I realized then everyone that gets in likely has connections or must have used a bot to book.
And if you can’t book a popular restaurant, you’re not slow. I have logs that show that all restaurant reservations are gone by the time .05 seconds after the reservations come out. This usually means the restaurant “releases” reservations, but in actuality they blocked off all tables for celebs already.
Or their system was broken.
Anyways, I thoroughly enjoyed this automation because for a one-time 4-hour effort I can book anything on Resy that’s bookable.
I did the same for Double Chicken which is also quite hard to get in, etc.
Part 2: Pickleball#
There’s free pickleball every summer near where we live.
We played last year and it was fine.

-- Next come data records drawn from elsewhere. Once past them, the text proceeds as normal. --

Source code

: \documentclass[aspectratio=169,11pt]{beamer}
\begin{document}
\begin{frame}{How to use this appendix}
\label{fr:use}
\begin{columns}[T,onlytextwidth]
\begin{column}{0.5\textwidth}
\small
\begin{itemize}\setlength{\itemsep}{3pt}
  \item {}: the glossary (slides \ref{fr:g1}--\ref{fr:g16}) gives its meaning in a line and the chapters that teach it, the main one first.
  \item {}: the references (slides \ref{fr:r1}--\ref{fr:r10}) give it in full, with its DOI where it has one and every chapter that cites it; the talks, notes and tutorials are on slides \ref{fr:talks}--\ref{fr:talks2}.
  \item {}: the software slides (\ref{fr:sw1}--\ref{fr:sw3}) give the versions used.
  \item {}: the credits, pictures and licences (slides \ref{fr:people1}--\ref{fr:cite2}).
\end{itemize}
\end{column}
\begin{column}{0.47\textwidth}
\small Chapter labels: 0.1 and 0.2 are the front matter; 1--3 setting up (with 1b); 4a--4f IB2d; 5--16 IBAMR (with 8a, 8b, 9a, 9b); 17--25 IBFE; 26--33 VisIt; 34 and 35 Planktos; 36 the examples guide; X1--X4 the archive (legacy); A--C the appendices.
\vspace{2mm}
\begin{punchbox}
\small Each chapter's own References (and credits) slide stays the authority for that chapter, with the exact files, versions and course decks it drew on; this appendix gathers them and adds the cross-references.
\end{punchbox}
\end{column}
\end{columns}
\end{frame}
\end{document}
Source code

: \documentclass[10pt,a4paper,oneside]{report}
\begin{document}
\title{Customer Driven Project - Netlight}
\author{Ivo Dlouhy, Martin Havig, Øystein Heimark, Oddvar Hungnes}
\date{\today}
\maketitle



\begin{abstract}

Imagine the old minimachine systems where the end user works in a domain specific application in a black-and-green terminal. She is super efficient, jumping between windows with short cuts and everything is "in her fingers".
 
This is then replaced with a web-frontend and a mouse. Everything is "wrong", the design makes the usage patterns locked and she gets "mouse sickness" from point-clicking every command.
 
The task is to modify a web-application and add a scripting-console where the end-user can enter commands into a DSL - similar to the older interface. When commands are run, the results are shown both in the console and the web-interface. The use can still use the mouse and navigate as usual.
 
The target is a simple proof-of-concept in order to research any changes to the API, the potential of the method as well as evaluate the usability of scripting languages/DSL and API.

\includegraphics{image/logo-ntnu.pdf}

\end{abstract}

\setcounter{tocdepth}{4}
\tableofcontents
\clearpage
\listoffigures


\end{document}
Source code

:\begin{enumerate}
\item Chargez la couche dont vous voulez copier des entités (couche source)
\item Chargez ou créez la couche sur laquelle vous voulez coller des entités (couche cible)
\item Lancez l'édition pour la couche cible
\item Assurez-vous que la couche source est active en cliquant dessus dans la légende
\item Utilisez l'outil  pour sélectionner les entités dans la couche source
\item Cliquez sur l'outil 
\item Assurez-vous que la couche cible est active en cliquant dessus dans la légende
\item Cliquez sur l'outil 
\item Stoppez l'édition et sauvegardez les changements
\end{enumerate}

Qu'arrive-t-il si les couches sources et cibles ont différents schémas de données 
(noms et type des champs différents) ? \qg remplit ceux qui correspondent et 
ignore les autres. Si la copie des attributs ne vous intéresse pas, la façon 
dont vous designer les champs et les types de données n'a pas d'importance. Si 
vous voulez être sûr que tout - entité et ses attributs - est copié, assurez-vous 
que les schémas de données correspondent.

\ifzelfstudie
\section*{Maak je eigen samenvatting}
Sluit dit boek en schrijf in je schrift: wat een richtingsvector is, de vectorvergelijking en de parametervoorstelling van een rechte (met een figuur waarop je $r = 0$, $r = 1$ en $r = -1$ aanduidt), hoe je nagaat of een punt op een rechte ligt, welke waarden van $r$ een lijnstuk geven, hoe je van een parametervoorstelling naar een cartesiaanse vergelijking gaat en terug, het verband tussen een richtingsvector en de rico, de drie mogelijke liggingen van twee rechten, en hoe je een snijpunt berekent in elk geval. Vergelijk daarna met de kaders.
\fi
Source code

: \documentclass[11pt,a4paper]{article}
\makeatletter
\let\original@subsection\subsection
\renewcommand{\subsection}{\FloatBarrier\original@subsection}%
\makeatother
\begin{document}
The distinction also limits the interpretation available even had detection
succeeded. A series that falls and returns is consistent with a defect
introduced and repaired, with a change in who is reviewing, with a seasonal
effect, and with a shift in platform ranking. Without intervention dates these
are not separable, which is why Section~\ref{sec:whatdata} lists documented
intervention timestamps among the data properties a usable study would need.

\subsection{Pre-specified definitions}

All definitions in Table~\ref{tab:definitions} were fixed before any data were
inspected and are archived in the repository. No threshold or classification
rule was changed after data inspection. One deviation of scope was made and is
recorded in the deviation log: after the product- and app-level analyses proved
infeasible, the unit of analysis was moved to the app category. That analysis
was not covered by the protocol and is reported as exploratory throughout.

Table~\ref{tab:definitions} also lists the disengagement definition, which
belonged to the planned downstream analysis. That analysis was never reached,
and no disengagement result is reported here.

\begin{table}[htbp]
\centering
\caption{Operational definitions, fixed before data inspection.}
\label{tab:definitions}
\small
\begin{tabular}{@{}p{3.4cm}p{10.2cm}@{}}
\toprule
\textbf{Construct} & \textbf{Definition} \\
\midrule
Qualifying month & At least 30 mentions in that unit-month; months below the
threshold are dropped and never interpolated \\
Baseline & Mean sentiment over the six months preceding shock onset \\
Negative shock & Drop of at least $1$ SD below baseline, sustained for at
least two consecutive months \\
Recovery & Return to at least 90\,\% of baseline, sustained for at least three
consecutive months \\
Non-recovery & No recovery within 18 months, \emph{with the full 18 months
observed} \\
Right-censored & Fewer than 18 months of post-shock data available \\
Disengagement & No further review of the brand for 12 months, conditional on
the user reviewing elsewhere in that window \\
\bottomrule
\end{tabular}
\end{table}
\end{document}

But this year, we had a week where we weren’t able to book any slots.
It’s possible we are slow, but it’s likely that there’s only 1-2 slots opened due to sponsorships, and bots booked those slots.
Using the techniques I learned in the Resy automation work, I was able to build a bot to frontrun pickleball reservations much faster (about 1 hour).
We were able to get any and all pickleball reservations thereafter.
If you think about it, the 4 hours doing Resy automation is doubly useful because the education I got from it helps me automate other tasks faster.
Part 3: AI Automation#
There’s this service called Higgsfield. If you look at their API pricing, it is at least $0.13+ per 4 images.
If you use their UI, their pricing is much cheaper.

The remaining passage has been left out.